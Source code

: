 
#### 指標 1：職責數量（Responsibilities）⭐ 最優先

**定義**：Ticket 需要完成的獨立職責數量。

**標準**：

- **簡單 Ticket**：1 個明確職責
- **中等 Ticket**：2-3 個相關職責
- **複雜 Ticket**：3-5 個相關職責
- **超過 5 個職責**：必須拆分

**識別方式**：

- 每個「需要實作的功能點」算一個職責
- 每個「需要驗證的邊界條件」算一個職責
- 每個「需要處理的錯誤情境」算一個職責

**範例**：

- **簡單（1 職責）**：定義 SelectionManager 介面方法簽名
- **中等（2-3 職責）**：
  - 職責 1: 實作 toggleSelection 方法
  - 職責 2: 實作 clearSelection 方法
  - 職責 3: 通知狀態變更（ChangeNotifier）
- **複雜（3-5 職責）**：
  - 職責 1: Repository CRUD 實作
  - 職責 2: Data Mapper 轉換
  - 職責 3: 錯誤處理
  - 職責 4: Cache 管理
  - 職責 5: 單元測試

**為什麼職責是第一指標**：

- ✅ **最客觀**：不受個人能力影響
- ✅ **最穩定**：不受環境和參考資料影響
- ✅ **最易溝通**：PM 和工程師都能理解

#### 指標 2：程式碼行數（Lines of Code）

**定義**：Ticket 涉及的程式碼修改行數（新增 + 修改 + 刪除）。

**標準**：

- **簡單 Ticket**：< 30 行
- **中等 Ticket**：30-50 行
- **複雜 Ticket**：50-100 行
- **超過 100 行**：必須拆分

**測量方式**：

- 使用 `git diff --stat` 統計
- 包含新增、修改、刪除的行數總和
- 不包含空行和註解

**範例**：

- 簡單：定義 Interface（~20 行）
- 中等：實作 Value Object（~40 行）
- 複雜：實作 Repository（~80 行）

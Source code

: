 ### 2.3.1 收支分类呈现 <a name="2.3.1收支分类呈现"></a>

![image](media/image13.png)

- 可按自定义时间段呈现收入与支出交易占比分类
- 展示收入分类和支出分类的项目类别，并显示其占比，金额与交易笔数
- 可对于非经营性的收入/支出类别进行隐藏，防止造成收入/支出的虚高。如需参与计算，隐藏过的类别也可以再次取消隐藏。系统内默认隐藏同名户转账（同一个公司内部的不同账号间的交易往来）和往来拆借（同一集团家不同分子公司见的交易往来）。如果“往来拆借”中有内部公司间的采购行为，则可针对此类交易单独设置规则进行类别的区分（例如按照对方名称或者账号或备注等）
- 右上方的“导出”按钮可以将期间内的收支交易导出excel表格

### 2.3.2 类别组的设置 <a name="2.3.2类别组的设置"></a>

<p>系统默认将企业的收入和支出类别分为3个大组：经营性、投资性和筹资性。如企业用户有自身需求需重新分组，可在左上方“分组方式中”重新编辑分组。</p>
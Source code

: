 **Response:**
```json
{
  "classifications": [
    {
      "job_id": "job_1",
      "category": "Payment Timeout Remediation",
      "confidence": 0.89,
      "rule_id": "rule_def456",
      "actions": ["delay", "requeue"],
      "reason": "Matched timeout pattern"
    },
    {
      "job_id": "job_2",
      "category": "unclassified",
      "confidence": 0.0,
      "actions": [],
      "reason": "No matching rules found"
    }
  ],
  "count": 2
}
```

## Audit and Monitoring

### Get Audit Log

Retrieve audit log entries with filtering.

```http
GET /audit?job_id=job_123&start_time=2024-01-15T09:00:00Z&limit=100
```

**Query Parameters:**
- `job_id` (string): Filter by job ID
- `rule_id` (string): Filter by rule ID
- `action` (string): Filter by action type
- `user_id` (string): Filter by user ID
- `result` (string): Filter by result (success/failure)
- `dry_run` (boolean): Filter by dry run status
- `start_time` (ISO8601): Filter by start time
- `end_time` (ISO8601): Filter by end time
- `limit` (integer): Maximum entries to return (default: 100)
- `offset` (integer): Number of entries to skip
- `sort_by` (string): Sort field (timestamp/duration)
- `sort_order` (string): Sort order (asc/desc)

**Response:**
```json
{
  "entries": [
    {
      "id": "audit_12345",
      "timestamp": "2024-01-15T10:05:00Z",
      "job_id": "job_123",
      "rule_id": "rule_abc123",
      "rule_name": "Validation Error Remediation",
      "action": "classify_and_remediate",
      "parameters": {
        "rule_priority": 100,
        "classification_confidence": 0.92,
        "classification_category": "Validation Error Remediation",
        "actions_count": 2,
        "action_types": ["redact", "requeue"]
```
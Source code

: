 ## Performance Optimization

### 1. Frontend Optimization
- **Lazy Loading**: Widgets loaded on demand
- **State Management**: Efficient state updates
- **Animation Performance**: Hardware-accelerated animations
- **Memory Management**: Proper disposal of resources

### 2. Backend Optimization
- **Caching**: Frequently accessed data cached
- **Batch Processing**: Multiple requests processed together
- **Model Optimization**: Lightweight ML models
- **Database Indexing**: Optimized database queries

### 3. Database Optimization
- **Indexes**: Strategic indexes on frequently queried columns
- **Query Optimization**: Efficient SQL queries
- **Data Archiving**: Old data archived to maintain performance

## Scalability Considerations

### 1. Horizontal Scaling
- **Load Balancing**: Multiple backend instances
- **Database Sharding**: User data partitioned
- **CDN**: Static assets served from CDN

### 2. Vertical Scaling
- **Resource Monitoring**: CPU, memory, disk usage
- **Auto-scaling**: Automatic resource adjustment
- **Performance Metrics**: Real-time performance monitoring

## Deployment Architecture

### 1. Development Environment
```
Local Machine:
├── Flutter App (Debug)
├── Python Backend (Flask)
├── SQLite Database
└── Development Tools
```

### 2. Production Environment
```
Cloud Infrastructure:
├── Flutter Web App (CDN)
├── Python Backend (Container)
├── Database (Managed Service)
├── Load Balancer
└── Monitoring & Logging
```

Problem requirements: Please restate only the opening stretch of the records above: every line from the first through the one containing "by result (success/failure)", exactly as written.

Written response:
Source code

: 
#### 指標 1：職責數量（Responsibilities）⭐ 最優先

**定義**：Ticket 需要完成的獨立職責數量。

**標準**：

- **簡單 Ticket**：1 個明確職責
- **中等 Ticket**：2-3 個相關職責
- **複雜 Ticket**：3-5 個相關職責
- **超過 5 個職責**：必須拆分

**識別方式**：

- 每個「需要實作的功能點」算一個職責
- 每個「需要驗證的邊界條件」算一個職責
- 每個「需要處理的錯誤情境」算一個職責

**範例**：

- **簡單（1 職責）**：定義 SelectionManager 介面方法簽名
- **中等（2-3 職責）**：
  - 職責 1: 實作 toggleSelection 方法
  - 職責 2: 實作 clearSelection 方法
  - 職責 3: 通知狀態變更（ChangeNotifier）
- **複雜（3-5 職責）**：
  - 職責 1: Repository CRUD 實作
  - 職責 2: Data Mapper 轉換
  - 職責 3: 錯誤處理
  - 職責 4: Cache 管理
  - 職責 5: 單元測試

**為什麼職責是第一指標**：

- ✅ **最客觀**：不受個人能力影響
- ✅ **最穩定**：不受環境和參考資料影響
- ✅ **最易溝通**：PM 和工程師都能理解

#### 指標 2：程式碼行數（Lines of Code）

**定義**：Ticket 涉及的程式碼修改行數（新增 + 修改 + 刪除）。

**標準**：

- **簡單 Ticket**：< 30 行
- **中等 Ticket**：30-50 行
- **複雜 Ticket**：50-100 行
- **超過 100 行**：必須拆分

**測量方式**：

- 使用 `git diff --stat` 統計
- 包含新增、修改、刪除的行數總和
- 不包含空行和註解

**範例**：

- 簡單：定義 Interface（~20 行）
- 中等：實作 Value Object（~40 行）
- 複雜：實作 Repository（~80 行）

Source code

: ### 2.3.1 收支分类呈现 <a name="2.3.1收支分类呈现"></a>

![image](media/image13.png)

- 可按自定义时间段呈现收入与支出交易占比分类
- 展示收入分类和支出分类的项目类别，并显示其占比，金额与交易笔数
- 可对于非经营性的收入/支出类别进行隐藏，防止造成收入/支出的虚高。如需参与计算，隐藏过的类别也可以再次取消隐藏。系统内默认隐藏同名户转账（同一个公司内部的不同账号间的交易往来）和往来拆借（同一集团家不同分子公司见的交易往来）。如果“往来拆借”中有内部公司间的采购行为，则可针对此类交易单独设置规则进行类别的区分（例如按照对方名称或者账号或备注等）
- 右上方的“导出”按钮可以将期间内的收支交易导出excel表格

### 2.3.2 类别组的设置 <a name="2.3.2类别组的设置"></a>

<p>系统默认将企业的收入和支出类别分为3个大组：经营性、投资性和筹资性。如企业用户有自身需求需重新分组，可在左上方“分组方式中”重新编辑分组。</p>
Source code

: **Response:**
```json
{
  "classifications": [
    {
      "job_id": "job_1",
      "category": "Payment Timeout Remediation",
      "confidence": 0.89,
      "rule_id": "rule_def456",
      "actions": ["delay", "requeue"],
      "reason": "Matched timeout pattern"
    },
    {
      "job_id": "job_2",
      "category": "unclassified",
      "confidence": 0.0,
      "actions": [],
      "reason": "No matching rules found"
    }
  ],
  "count": 2
}
```

## Audit and Monitoring

### Get Audit Log

Retrieve audit log entries with filtering.

```http
GET /audit?job_id=job_123&start_time=2024-01-15T09:00:00Z&limit=100
```

**Query Parameters:**
- `job_id` (string): Filter by job ID
- `rule_id` (string): Filter by rule ID
- `action` (string): Filter by action type
- `user_id` (string): Filter by user ID
- `result` (string): Filter by result (success/failure)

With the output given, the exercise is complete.